This book focuses on the Jiye people and their closest neighbours, the Toposa. The Jiye population is less than eight thousand, which makes it one of the smallest groups in that part of South Sudan. It is a particularly resilient society, which, over the two centuries of its existence, has survived periods of extreme droughts and famines, severe cattle diseases and periods of devastating raids by their more powerful neighbours. Not much has changed since then …
The south-eastern corner of South Sudan, the newest country in the world, used to be labelled the “Great Thirst”. It is a remote area marked by a low, and above all, unpredictable annual rainfall. Early Western explorers in the late nineteenth and early twentieth centuries rushed through the region from one water point to another, barely pausing to get to know its inhabitants. The Jiye, Toposa, Murle and Nyangatom continue to be relatively unknown, and although some NGOs started working in the area, little attention is paid to the cultural diversity and the social structure of these agro-pastoralist societies whose economy is mainly based upon a mixture of pastoralism and agriculture, whenever and wherever the latter is possible.
PRÉSENTATION OF THE JIYE OF SOUTH SUDAN BY GUSTAAF VERSWIJVER
The Jiye are pastoralists. They are part of the so-called Karamojong Cluster, a set of societies with which they acknowledge a tradition of common origin, speak dialects of a single language, follow similar modes of livelihood, and display, predominantly, similar social institutions.
Boy with a cattle herd. Photo Kyra Verswijver.
They are the neighbours of the culturally and linguistically very closely related Nyangatom and Toposa (who live to their south), and of the Murle in the north who are not as closely related. Since at least one century now, the core of the Jiye habitat is situated in the vicinity of the Kassangor Hills, on the border between the Kapoeta and Jonglei Districts (East Equatoria Province, South Sudan). Data on the Jiye population are scant and even more contradictory. The WHO advances a total population of 52.000 but that is definitely an overestimation. Having personally visited all main Jiye villages during brief ethnographic surveys in the period 2006 – 2009, I premise that Jiye population does not exceed 12.000 people. They are as such a small group surrounded by demographically stronger populations (Toposa 180.000; Nyangatom 25.000; Murle 80.000). Almost nothing is known about the history of the Jiye, except that somewhere in the eighteenth or so, they separated from the Ugandan Jie. No study has ever been made of the Sudanese Jiye. In fact, up to very recently, the administration in Sudan did not really consider the Jiye as a separate people but rather considered them as a section of the Toposa.
Jiye as an endangered culture
The Jiye greatly suffered under the effects of the second civil war in Sudan (1983-2005), mainly because their area was located on the crossroad between the areas occupied by the Southern and Northern armies.
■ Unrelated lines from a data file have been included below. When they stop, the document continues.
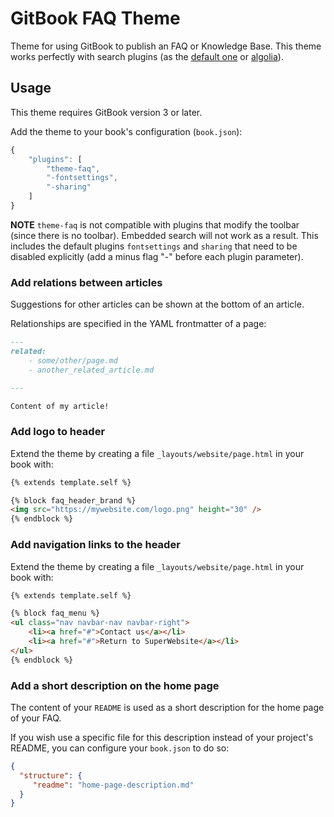 # GitBook FAQ Theme

Theme for using GitBook to publish an FAQ or Knowledge Base. This theme works perfectly with search plugins (as the [default one](https://github.com/GitbookIO/plugin-search) or [algolia](https://github.com/GitbookIO/plugin-algolia)).

## Usage

This theme requires GitBook version 3 or later.

Add the theme to your book's configuration (`book.json`):

```js
{
    "plugins": [
        "theme-faq",
        "-fontsettings",
        "-sharing"
    ]
}
```

**NOTE** `theme-faq` is not compatible with plugins that modify the toolbar (since there is no toolbar). Embedded search will not work as a result. This includes the default plugins `fontsettings` and `sharing` that need to be disabled explicitly (add a minus flag "-" before each plugin parameter).

### Add relations between articles

Suggestions for other articles can be shown at the bottom of an article.

Relationships are specified in the YAML frontmatter of a page:

```md
---
related:
    - some/other/page.md
    - another_related_article.md

---

Content of my article!
```

### Add logo to header

Extend the theme by creating a file `_layouts/website/page.html` in your book with:

```html
{% extends template.self %}

{% block faq_header_brand %}
<img src="https://mywebsite.com/logo.png" height="30" />
{% endblock %}
```

### Add navigation links to the header

Extend the theme by creating a file `_layouts/website/page.html` in your book with:

```html
{% extends template.self %}

{% block faq_menu %}
<ul class="nav navbar-nav navbar-right">
    <li><a href="#">Contact us</a></li>
    <li><a href="#">Return to SuperWebsite</a></li>
</ul>
{% endblock %}
```

### Add a short description on the home page

The content of your `README` is used as a short description for the home page of your FAQ.

If you wish use a specific file for this description instead of your project's README, you can configure your `book.json` to do so:

```json
{
  "structure": {
     "readme": "home-page-description.md"
  }
}
```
In addition, the increased frequency of periods of drought among the Turkana in Northwestern Kenya, also affects the Jiye. The increased attacks of the Turkana on their northern neighbours, the Toposa, result in a domino effect in which the Turkana push the Toposa who push the Jiye who are forced to push into Murle-land. At the same time, the rapid population increase of the Toposa leads to an ever greater number of Toposa moving eastward to settle around the Moruankipi Hills. The recent establishment of three mission stations in that area serves as an additional attraction pole. As such, the Toposa are now preventing the Jiye access to the Kurun River area, one of their most important grazing areas. The effects of the civil war and of the constant attacks by the powerful Toposa have weakened the Jiye. A 2002 study shows that in the period 1983-2002, the subsistence pattern of the Jiye changed profoundly, now depending more on hunting (+ 20%) and less on livestock (- 15%) then before the second Sudanese civil war.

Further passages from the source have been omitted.